To explain this simply, let's say I bind a form to a table with Items - very simply, my data source for the form is "select * from Items". BUT my item table has 5,432,212 items in it. To make things worse, the database is on a remote server on the other side of the USA. Well, it could take a while for that form to populate because I'm potentially grabbing 5 million records every time I open the form and waiting for them to arrive via HTTP across multiple networks.

Let's say instead I want to show only the records for items that were shipped yesterday. To really optimize this, I use a stored procedure in SQL Server that is located on the remote server. The form is bound to the results of the stored procedure. Now instead of 5,000,000+ items I am only interested in the 5,454 that shipped yesterday and my form has much fewer records to display -- 3 orders of magnitude fewer. So it should be a much more efficient form.

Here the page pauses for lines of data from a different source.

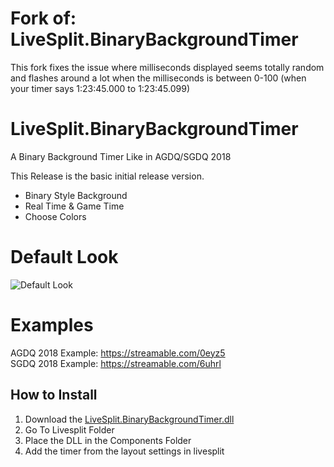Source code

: # Fork of: LiveSplit.BinaryBackgroundTimer

This fork fixes the issue where milliseconds displayed seems totally random and flashes around a lot when the milliseconds is between 0-100 (when your timer says 1:23:45.000 to 1:23:45.099)

# LiveSplit.BinaryBackgroundTimer
A Binary Background Timer Like in AGDQ/SGDQ 2018

This Release is the basic initial release version. 

* Binary Style Background
* Real Time & Game Time
* Choose Colors

# Default Look
![Default Look](https://i.imgur.com/zZT0yrl.png)

# Examples
  AGDQ 2018 Example:
  https://streamable.com/0eyz5  
  SGDQ 2018 Example:
  https://streamable.com/6uhrl  

## How to Install

1. Download the [LiveSplit.BinaryBackgroundTimer.dll](https://github.com/jonese1234/LiveSplit.BinaryBackgroundTimer/releases/download/v1.0.0/LiveSplit.BinaryBackgroundTimer.dll)
2. Go To Livesplit Folder
3. Place the DLL in the Components Folder
4. Add the timer from the layout settings in livesplit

That's what I mean by not looking at every record in the database. If you can look at a small subset of records from what would otherwise be an extremely large set of records, then you should get improved performance, especially when working with remote servers rather than locally stored data on your own pc.

In short, you want to grab only the data you need, and avoid grabbing a lot of data that you don't need.

Note that in this particular case, if you could limit your query(s) to results for one job, and of course use those job numbers and related primary keys and foreign keys for that job only, then it should be faster than a query that has to make calculations on many jobs.